The best way to manage the energy use of your heated floor is with a programmable thermostat. These thermostats can be programmed to heat the floor only at the time of day the system will be in use, and they learn to compensate for the heat-up time of your specific room.
2. Easy to install
No matter what system you choose, they are all simple to install. The cable systems have a membrane option that allows you to easily snap the heating wire in place to control the spacing. The heating mat systems are even simpler! The heating wire is built into the mat at the recommended spacing for that system. And installing a custom mat is the easiest of all. Simply send us a drawing of your layout, and we will design a custom mat to perfectly fit your floor.
3. Uniform heating
A great benefit of electric radiant floor heat is that it provides uniform heating. Standard space heaters will heat up the area where they are located, with the warmest temperatures closest to the heater, and the coolest areas farthest away. Radiant floor heat, on the other hand, provides uniform heating to the floor areas above the heating system. When the system is installed with standard, equal spacing, you will not find any cold spots or feel less heat in one portion of the room.
4. No maintenance required
Unlike forced air systems that need to be periodically checked and cleaned, there is no maintenance required for these systems. Once they are installed, they are simply run by the thermostat and will be protected by the flooring above. Most systems will have between a 10- and 25-year warranty.
Another benefit is that, unlike forced air systems, electric radiant floor heat doesn’t push dust or allergens throughout the room.
6. No noise
Most heaters will produce some type of noise, either coming straight from the source while they run or when they turn on. Electric radiant floor heat is silent and will not produce any noise when the system is running.
Electric radiant floor heat provides a unique level of comfort. This will be enjoyed by the whole family along with your pets! They love it!
Cons of Radiant Floor Heat:
The up-front cost for these systems can potentially be a little pricey, depending on the size and system that you use for the area. In terms of operation, the monthly cost varies, and depends on the size of the area being heated and how much your electricity provider charges per kilowatt hour (KWH).
To calculate the cost of heating a room in your house, multiply the square footage of the area you would like to heat by 12 watts (the power output of standard mats and cables). This will give you the number of watts per hour the system will use. Convert that number to kilowatts (KW) and multiply by how much the electric company in your area charges per kilowatt hour (KWH) to find your cost.
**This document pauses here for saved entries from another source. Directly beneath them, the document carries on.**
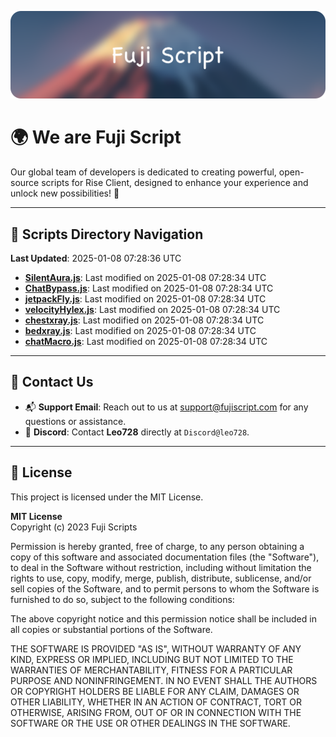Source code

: ![Banner](.github/b.webp)

# 🌍 **We are Fuji Script**

Our global team of developers is dedicated to creating powerful, open-source scripts for Rise Client, designed to enhance your experience and unlock new possibilities! 🌟

---
<!-- SCRIPTS_NAVIGATION_START -->
## 📂 **Scripts Directory Navigation**

**Last Updated**: 2025-01-08 07:28:36 UTC

- **[SilentAura.js](scripts/SilentAura.js)**: Last modified on 2025-01-08 07:28:34 UTC
- **[ChatBypass.js](scripts/ChatBypass.js)**: Last modified on 2025-01-08 07:28:34 UTC
- **[jetpackFly.js](scripts/jetpackFly.js)**: Last modified on 2025-01-08 07:28:34 UTC
- **[velocityHylex.js](scripts/velocityHylex.js)**: Last modified on 2025-01-08 07:28:34 UTC
- **[chestxray.js](scripts/chestxray.js)**: Last modified on 2025-01-08 07:28:34 UTC
- **[bedxray.js](scripts/bedxray.js)**: Last modified on 2025-01-08 07:28:34 UTC
- **[chatMacro.js](scripts/chatMacro.js)**: Last modified on 2025-01-08 07:28:34 UTC

<!-- SCRIPTS_NAVIGATION_END -->

---

## 💬 **Contact Us**  
- 📬 **Support Email**: Reach out to us at [support@fujiscript.com](mailto:support@fujiscript.com) for any questions or assistance.  
- 💬 **Discord**: Contact **Leo728** directly at `Discord@leo728`.

---

## 📜 **License**

This project is licensed under the MIT License.  

**MIT License**  
Copyright (c) 2023 Fuji Scripts  

Permission is hereby granted, free of charge, to any person obtaining a copy of this software and associated documentation files (the "Software"), to deal in the Software without restriction, including without limitation the rights to use, copy, modify, merge, publish, distribute, sublicense, and/or sell copies of the Software, and to permit persons to whom the Software is furnished to do so, subject to the following conditions:  

The above copyright notice and this permission notice shall be included in all copies or substantial portions of the Software.  

THE SOFTWARE IS PROVIDED "AS IS", WITHOUT WARRANTY OF ANY KIND, EXPRESS OR IMPLIED, INCLUDING BUT NOT LIMITED TO THE WARRANTIES OF MERCHANTABILITY, FITNESS FOR A PARTICULAR PURPOSE AND NONINFRINGEMENT. IN NO EVENT SHALL THE AUTHORS OR COPYRIGHT HOLDERS BE LIABLE FOR ANY CLAIM, DAMAGES OR OTHER LIABILITY, WHETHER IN AN ACTION OF CONTRACT, TORT OR OTHERWISE, ARISING FROM, OUT OF OR IN CONNECTION WITH THE SOFTWARE OR THE USE OR OTHER DEALINGS IN THE SOFTWARE.  

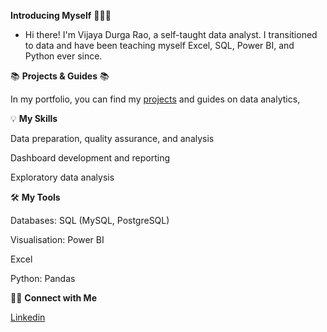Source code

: **Introducing Myself** 🙋🏻‍♀️

- Hi there! I'm Vijaya Durga Rao, a self-taught data analyst. I transitioned to data and have been teaching myself Excel, SQL, Power BI, and Python ever since.

📚 **Projects & Guides** 📚

In my portfolio, you can find my [projects](https://github.com/vijaykethaa?tab=repositories) and guides on data analytics,

💡 **My Skills**

Data preparation, quality assurance, and analysis

Dashboard development and reporting

Exploratory data analysis

🛠️ **My Tools**

Databases: SQL (MySQL, PostgreSQL)

Visualisation: Power BI

Excel

Python: Pandas

🙌🏻 **Connect with Me**

[Linkedin](https://www.linkedin.com/in/vijaya-durga-rao-ketha-737792284/)
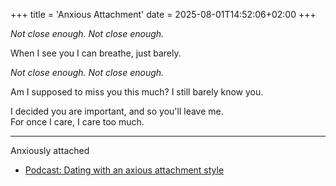+++
title = 'Anxious Attachment'
date = 2025-08-01T14:52:06+02:00
+++

*Not close enough. Not close enough.*

When I see you I can breathe, just barely.

*Not close enough. Not close enough.*

Am I supposed to miss you this much? I still barely know you.

I decided you are important, and so you'll leave me.  
For once I care, I care too much.

---

Anxiously attached

- [Podcast: Dating with an axious attachment style](https://open.spotify.com/episode/7xme4IN8fSZZdBWXeygJVp?si=cb5c7709cf6140c4)

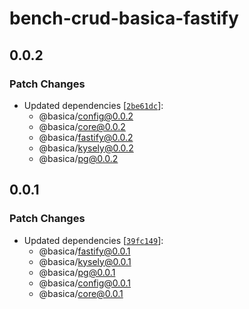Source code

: # bench-crud-basica-fastify

## 0.0.2

### Patch Changes

- Updated dependencies [[`2be61dc`](https://github.com/nicolabovolato/basica/commit/2be61dc95150d2e8eaadd8de562d18f0644c979c)]:
  - @basica/config@0.0.2
  - @basica/core@0.0.2
  - @basica/fastify@0.0.2
  - @basica/kysely@0.0.2
  - @basica/pg@0.0.2

## 0.0.1

### Patch Changes

- Updated dependencies [[`39fc149`](https://github.com/nicolabovolato/basica/commit/39fc14933b633a7ad0177e556bd03092d9f05815)]:
  - @basica/fastify@0.0.1
  - @basica/kysely@0.0.1
  - @basica/pg@0.0.1
  - @basica/config@0.0.1
  - @basica/core@0.0.1
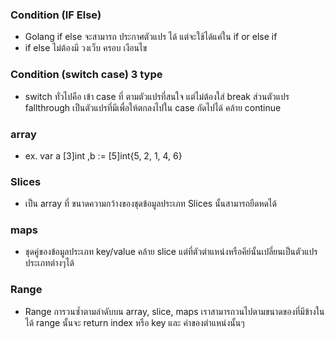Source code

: ### Condition (IF Else)
 - Golang if else จะสามารถ ประกาศตัวแปร ได้ แต่จะใช้ได้แค่ใน if or else if 
 - if else ไม่ต้องมี วงเว็บ ครอบ เงือนไข

### Condition (switch case) 3 type
 -  switch ทั่วไปคือ เข้า case ที่ ตามตัวแปรที่สนใจ แต่ไม่ต้องใส่ break ส่วนตัวแปร fallthrough เป็นตัวแปรที่มีเพื่อให้ตกลงไปใน case ถัดไปได้ คล้าย continue

 ### array 
  - ex. var a [3]int ,b := [5]int{5, 2, 1, 4, 6}

  ### Slices 
  - เป็น array ที่ ขนาดความกว้างของชุดข้อมูลประเภท Slices นั้นสามารถยืดหดได้ 

 ### maps 
  - ชุดคู่ของข้อมูลประเภท key/value คล้าย slice แต่ที่ตัวตำแหน่งหรือคีย์นั้นเปลี่ยนเป็นตัวแปรประเภทต่างๆได้

  ### Range
   - Range การวนซ้ำตามลำดับบน array, slice, maps เราสามารถวนไปตามขนาดของที่มีข้างในได้ range นั้นจะ return index หรือ key และ ค่าของตำแหน่งนั้นๆ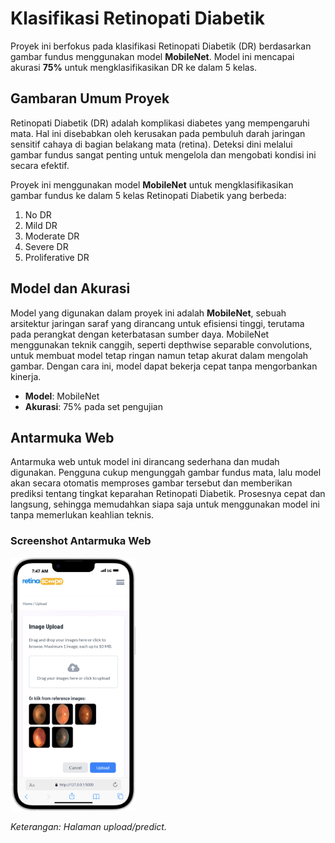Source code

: # Klasifikasi Retinopati Diabetik

Proyek ini berfokus pada klasifikasi Retinopati Diabetik (DR) berdasarkan gambar fundus menggunakan model **MobileNet**. Model ini mencapai akurasi **75%** untuk mengklasifikasikan DR ke dalam 5 kelas.

## Gambaran Umum Proyek

Retinopati Diabetik (DR) adalah komplikasi diabetes yang mempengaruhi mata. Hal ini disebabkan oleh kerusakan pada pembuluh darah jaringan sensitif cahaya di bagian belakang mata (retina). Deteksi dini melalui gambar fundus sangat penting untuk mengelola dan mengobati kondisi ini secara efektif.

Proyek ini menggunakan model **MobileNet** untuk mengklasifikasikan gambar fundus ke dalam 5 kelas Retinopati Diabetik yang berbeda:

1. No DR
2. Mild DR
3. Moderate DR
4. Severe DR
5. Proliferative DR

## Model dan Akurasi

Model yang digunakan dalam proyek ini adalah **MobileNet**, sebuah arsitektur jaringan saraf yang dirancang untuk efisiensi tinggi, terutama pada perangkat dengan keterbatasan sumber daya. MobileNet menggunakan teknik canggih, seperti depthwise separable convolutions, untuk membuat model tetap ringan namun tetap akurat dalam mengolah gambar. Dengan cara ini, model dapat bekerja cepat tanpa mengorbankan kinerja.

- **Model**: MobileNet
- **Akurasi**: 75% pada set pengujian

## Antarmuka Web

Antarmuka web untuk model ini dirancang sederhana dan mudah digunakan. Pengguna cukup mengunggah gambar fundus mata, lalu model akan secara otomatis memproses gambar tersebut dan memberikan prediksi tentang tingkat keparahan Retinopati Diabetik. Prosesnya cepat dan langsung, sehingga memudahkan siapa saja untuk menggunakan model ini tanpa memerlukan keahlian teknis.

### Screenshot Antarmuka Web

<img src="https://github.com/restudev/retinascope/blob/566438595976da50f1becb5095d536a21746b22a/static/img/upload-ui.png" alt="Halaman Upload" width="200" />

*Keterangan: Halaman upload/predict.*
2. Flooring may need to be pulled up
Most of the systems that we carry must be installed directly on top of a subfloor, with the new flooring placed on top. This usually means radiant floor heating systems are best suited for new construction or remodeling projects, because the current flooring will need to be removed.
However, we do offer retrofit mat systems that can work around this! They can be installed under the existing flooring if you have access to the joist bays.
3. Small increase to the floor height
Depending on the system that you are using, there will be a slight increase in the floor height. Most systems require thinset to encase the system before laying the final flooring. Because of this, you may see an increase of up to ½” on top of the subfloor.